[Stored data entries]
▬▬▬▬▬▬

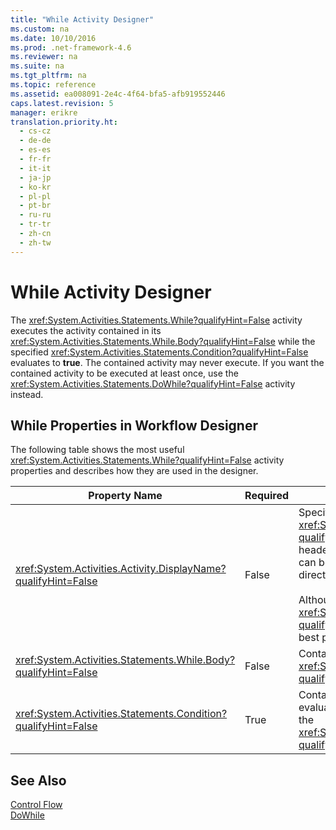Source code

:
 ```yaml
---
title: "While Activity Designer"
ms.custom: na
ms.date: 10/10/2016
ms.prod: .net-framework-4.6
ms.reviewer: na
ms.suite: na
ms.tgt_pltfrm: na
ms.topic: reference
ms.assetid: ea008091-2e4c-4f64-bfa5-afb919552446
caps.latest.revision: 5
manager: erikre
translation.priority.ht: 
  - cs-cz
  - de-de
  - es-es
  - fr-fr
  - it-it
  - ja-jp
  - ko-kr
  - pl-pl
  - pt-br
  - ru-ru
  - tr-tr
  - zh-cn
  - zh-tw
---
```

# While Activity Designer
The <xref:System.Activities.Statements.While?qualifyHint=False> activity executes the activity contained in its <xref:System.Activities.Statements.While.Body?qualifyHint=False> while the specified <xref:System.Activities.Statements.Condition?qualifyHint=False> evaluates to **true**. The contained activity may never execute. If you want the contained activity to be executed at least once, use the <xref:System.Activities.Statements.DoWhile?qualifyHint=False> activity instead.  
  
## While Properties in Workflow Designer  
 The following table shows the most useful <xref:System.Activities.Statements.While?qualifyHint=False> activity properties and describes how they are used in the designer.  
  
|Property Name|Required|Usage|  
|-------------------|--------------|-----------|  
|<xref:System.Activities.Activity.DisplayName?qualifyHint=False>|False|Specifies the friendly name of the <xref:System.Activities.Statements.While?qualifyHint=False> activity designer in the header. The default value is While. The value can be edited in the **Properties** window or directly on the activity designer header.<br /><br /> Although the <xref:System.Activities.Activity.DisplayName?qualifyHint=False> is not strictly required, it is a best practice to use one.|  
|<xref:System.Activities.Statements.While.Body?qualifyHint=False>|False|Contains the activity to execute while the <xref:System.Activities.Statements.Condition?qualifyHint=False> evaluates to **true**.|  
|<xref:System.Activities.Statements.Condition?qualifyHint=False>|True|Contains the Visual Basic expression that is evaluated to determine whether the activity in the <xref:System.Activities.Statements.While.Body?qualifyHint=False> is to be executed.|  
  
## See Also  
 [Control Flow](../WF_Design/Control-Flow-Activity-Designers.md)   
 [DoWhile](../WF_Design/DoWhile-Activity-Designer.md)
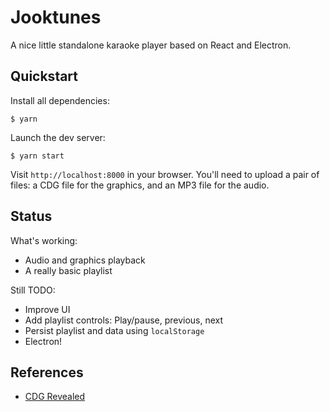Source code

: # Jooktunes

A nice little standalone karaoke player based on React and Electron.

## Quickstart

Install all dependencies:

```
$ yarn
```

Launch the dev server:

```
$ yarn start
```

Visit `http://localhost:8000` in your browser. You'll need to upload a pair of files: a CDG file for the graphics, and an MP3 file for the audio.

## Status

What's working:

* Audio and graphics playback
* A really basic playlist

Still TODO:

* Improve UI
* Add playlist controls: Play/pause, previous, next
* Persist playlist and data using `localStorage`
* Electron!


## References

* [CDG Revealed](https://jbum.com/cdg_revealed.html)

▬▬▬▬▬▬

[Problem statement]
Pictures stay out, but every record above is to be returned exactly.

[Task output]
Source code

:
 ```yaml
---
title: "While Activity Designer"
ms.custom: na
ms.date: 10/10/2016
ms.prod: .net-framework-4.6
ms.reviewer: na
ms.suite: na
ms.tgt_pltfrm: na
ms.topic: reference
ms.assetid: ea008091-2e4c-4f64-bfa5-afb919552446
caps.latest.revision: 5
manager: erikre
translation.priority.ht: 
  - cs-cz
  - de-de
  - es-es
  - fr-fr
  - it-it
  - ja-jp
  - ko-kr
  - pl-pl
  - pt-br
  - ru-ru
  - tr-tr
  - zh-cn
  - zh-tw
---
```

# While Activity Designer
The <xref:System.Activities.Statements.While?qualifyHint=False> activity executes the activity contained in its <xref:System.Activities.Statements.While.Body?qualifyHint=False> while the specified <xref:System.Activities.Statements.Condition?qualifyHint=False> evaluates to **true**. The contained activity may never execute. If you want the contained activity to be executed at least once, use the <xref:System.Activities.Statements.DoWhile?qualifyHint=False> activity instead.  
  
## While Properties in Workflow Designer  
 The following table shows the most useful <xref:System.Activities.Statements.While?qualifyHint=False> activity properties and describes how they are used in the designer.  
  
|Property Name|Required|Usage|  
|-------------------|--------------|-----------|  
|<xref:System.Activities.Activity.DisplayName?qualifyHint=False>|False|Specifies the friendly name of the <xref:System.Activities.Statements.While?qualifyHint=False> activity designer in the header. The default value is While. The value can be edited in the **Properties** window or directly on the activity designer header.<br /><br /> Although the <xref:System.Activities.Activity.DisplayName?qualifyHint=False> is not strictly required, it is a best practice to use one.|  
|<xref:System.Activities.Statements.While.Body?qualifyHint=False>|False|Contains the activity to execute while the <xref:System.Activities.Statements.Condition?qualifyHint=False> evaluates to **true**.|  
|<xref:System.Activities.Statements.Condition?qualifyHint=False>|True|Contains the Visual Basic expression that is evaluated to determine whether the activity in the <xref:System.Activities.Statements.While.Body?qualifyHint=False> is to be executed.|  
  
## See Also  
 [Control Flow](../WF_Design/Control-Flow-Activity-Designers.md)   
 [DoWhile](../WF_Design/DoWhile-Activity-Designer.md)
Source code

: # Jooktunes

A nice little standalone karaoke player based on React and Electron.

## Quickstart

Install all dependencies:

```
$ yarn
```

Launch the dev server:

```
$ yarn start
```

Visit `http://localhost:8000` in your browser. You'll need to upload a pair of files: a CDG file for the graphics, and an MP3 file for the audio.

## Status

What's working:

* Audio and graphics playback
* A really basic playlist

Still TODO:

* Improve UI
* Add playlist controls: Play/pause, previous, next
* Persist playlist and data using `localStorage`
* Electron!


## References

* [CDG Revealed](https://jbum.com/cdg_revealed.html)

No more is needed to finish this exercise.